If I understand you correctly, then you want your polyhedron to be an embedding of the sphere with a well-defined interior. So we can consider it as the boundary of this interior (this will be important later).

We can now speak about the (generalized) Gaussian curvature of this boundary. By the Gauss-Bonnett theorem, the total curvature of this surface is $$2\pi$$ times the Euler characteristic of the sphere, hence positive. But in a polyhedron, the curvature is concentrated in the vertices (i.e. is zero everywhere else). The "curvature" at a vertex is better know as its angular defect, and since all vertices are locally the same, they all must have the same angular defect. But since these values add up to a positive value, each such angular defect must be positive.

In sum, the curvature is non-negative everywhere. Now there seems to be the following theorem: the boundary of a shape is convex if and only if it has non-negative curvature everywhere (see the answer to this question). Hence your polyhedron is convex.

Once we know this (and since you already know that the combinatorics is unique) you can apply Cauchy's rigidity theorem to conclude the uniqueness of the Platonic solids.

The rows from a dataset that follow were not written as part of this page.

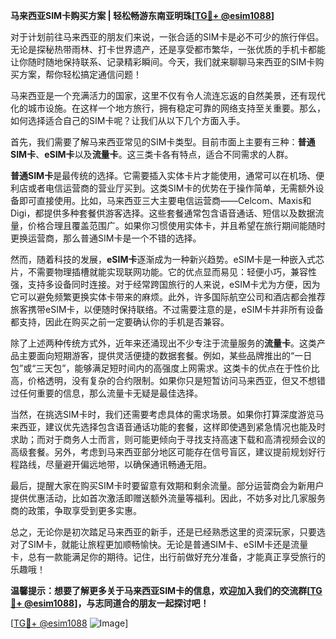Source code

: **马来西亚SIM卡购买方案 | 轻松畅游东南亚明珠[[TG💪+ @esim1088](https://t.me/s/esim1088)]**

对于计划前往马来西亚的朋友们来说，一张合适的SIM卡是必不可少的旅行伴侣。无论是探秘热带雨林、打卡世界遗产，还是享受都市繁华，一张优质的手机卡都能让你随时随地保持联系、记录精彩瞬间。今天，我们就来聊聊马来西亚的SIM卡购买方案，帮你轻松搞定通信问题！

马来西亚是一个充满活力的国家，这里不仅有令人流连忘返的自然美景，还有现代化的城市设施。在这样一个地方旅行，拥有稳定可靠的网络支持至关重要。那么，如何选择适合自己的SIM卡呢？让我们从以下几个方面入手。

首先，我们需要了解马来西亚常见的SIM卡类型。目前市面上主要有三种：**普通SIM卡**、**eSIM卡**以及**流量卡**。这三类卡各有特点，适合不同需求的人群。

**普通SIM卡**是最传统的选择。它需要插入实体卡片才能使用，通常可以在机场、便利店或者电信运营商的营业厅买到。这类SIM卡的优势在于操作简单，无需额外设备即可直接使用。比如，马来西亚三大主要电信运营商——Celcom、Maxis和Digi，都提供多种套餐供游客选择。这些套餐通常包含语音通话、短信以及数据流量，价格合理且覆盖范围广。如果你习惯使用实体卡，并且希望在旅行期间能随时更换运营商，那么普通SIM卡是一个不错的选择。

然而，随着科技的发展，**eSIM卡**逐渐成为一种新兴趋势。eSIM卡是一种嵌入式芯片，不需要物理插槽就能实现联网功能。它的优点显而易见：轻便小巧，兼容性强，支持多设备同时连接。对于经常跨国旅行的人来说，eSIM卡尤为方便，因为它可以避免频繁更换实体卡带来的麻烦。此外，许多国际航空公司和酒店都会推荐旅客携带eSIM卡，以便随时保持联络。不过需要注意的是，eSIM卡并非所有设备都支持，因此在购买之前一定要确认你的手机是否兼容。

除了上述两种传统方式外，近年来还涌现出不少专注于流量服务的**流量卡**。这类产品主要面向短期游客，提供灵活便捷的数据套餐。例如，某些品牌推出的“一日包”或“三天包”，能够满足短时间内的高强度上网需求。这类卡的优点在于性价比高，价格透明，没有复杂的合约限制。如果你只是短暂访问马来西亚，但又不想错过任何重要的信息，那么流量卡无疑是最佳选择。

当然，在挑选SIM卡时，我们还需要考虑具体的需求场景。如果你打算深度游览马来西亚，建议优先选择包含语音通话功能的套餐，这样即使遇到紧急情况也能及时求助；而对于商务人士而言，则可能更倾向于寻找支持高速下载和高清视频会议的高级套餐。另外，考虑到马来西亚部分地区可能存在信号盲区，建议提前规划好行程路线，尽量避开偏远地带，以确保通讯畅通无阻。

最后，提醒大家在购买SIM卡时要留意有效期和剩余流量。部分运营商会为新用户提供优惠活动，比如首次激活即赠送额外流量等福利。因此，不妨多对比几家服务商的政策，争取享受到更多实惠。

总之，无论你是初次踏足马来西亚的新手，还是已经熟悉这里的资深玩家，只要选对了SIM卡，就能让旅程更加顺畅愉快。无论是普通SIM卡、eSIM卡还是流量卡，总有一款能满足你的期待。记住，出行前做好充分准备，才能真正享受旅行的乐趣哦！

**温馨提示：想要了解更多关于马来西亚SIM卡的信息，欢迎加入我们的交流群[[TG💪+ @esim1088](https://t.me/s/esim1088)]，与志同道合的朋友一起探讨吧！**

[[TG💪+ @esim1088](https://t.me/s/esim1088) ![Image](https://i.postimg.cc/4NQfJmqS/Snipaste-2025-05-13-00-14-12.png)]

• This is very close to what I'm looking for. I hope you have the patience to bare with me, but it seems like that convexity theorem doesn't apply to non-smooth surfaces. You can have a non-convex polyhedron whose vertices all have the same positive angular defect. For example, take an icosahedron, then take the "top dome" (i.e. five faces touching a common vertex), and then "punch the dome inward" (i.e. reflect it so that the shape is now concave). Each vertex still has angular defect = $2\pi-5\cdot \pi/3 = \pi/3$ which is positive but the shape is not convex. – Maximal Ideal Nov 16 '20 at 18:38
• @MaximalIdeal That is an unexpected observation you make there. I do not yet have a response to that and it might invalidate my approach. I will have to come back to you when I have an idea how to resolve this. – M. Winter Nov 16 '20 at 18:44

OK so we can imagine two solids, each with the same triple of $$(V,E,F)$$ each has the same number of faces. And you calculate the number of edges that each face has as $$2E/F$$ (each edge can be in two faces). So they have the same number of faces and each face has the same number of edges. How many edges meet at each vertex? This is $$2E/V$$ (each edge hits two vertices). So these two polyhedra have the same number of faces, each with the same number of sides and the same number of edges meeting at each vertex so they must be the same polyhedron. We could build each to the precise formula of faces, number of edges per face and number of edges per vertex and we have no room to make choices. The recipe precisely defines the polyhedron.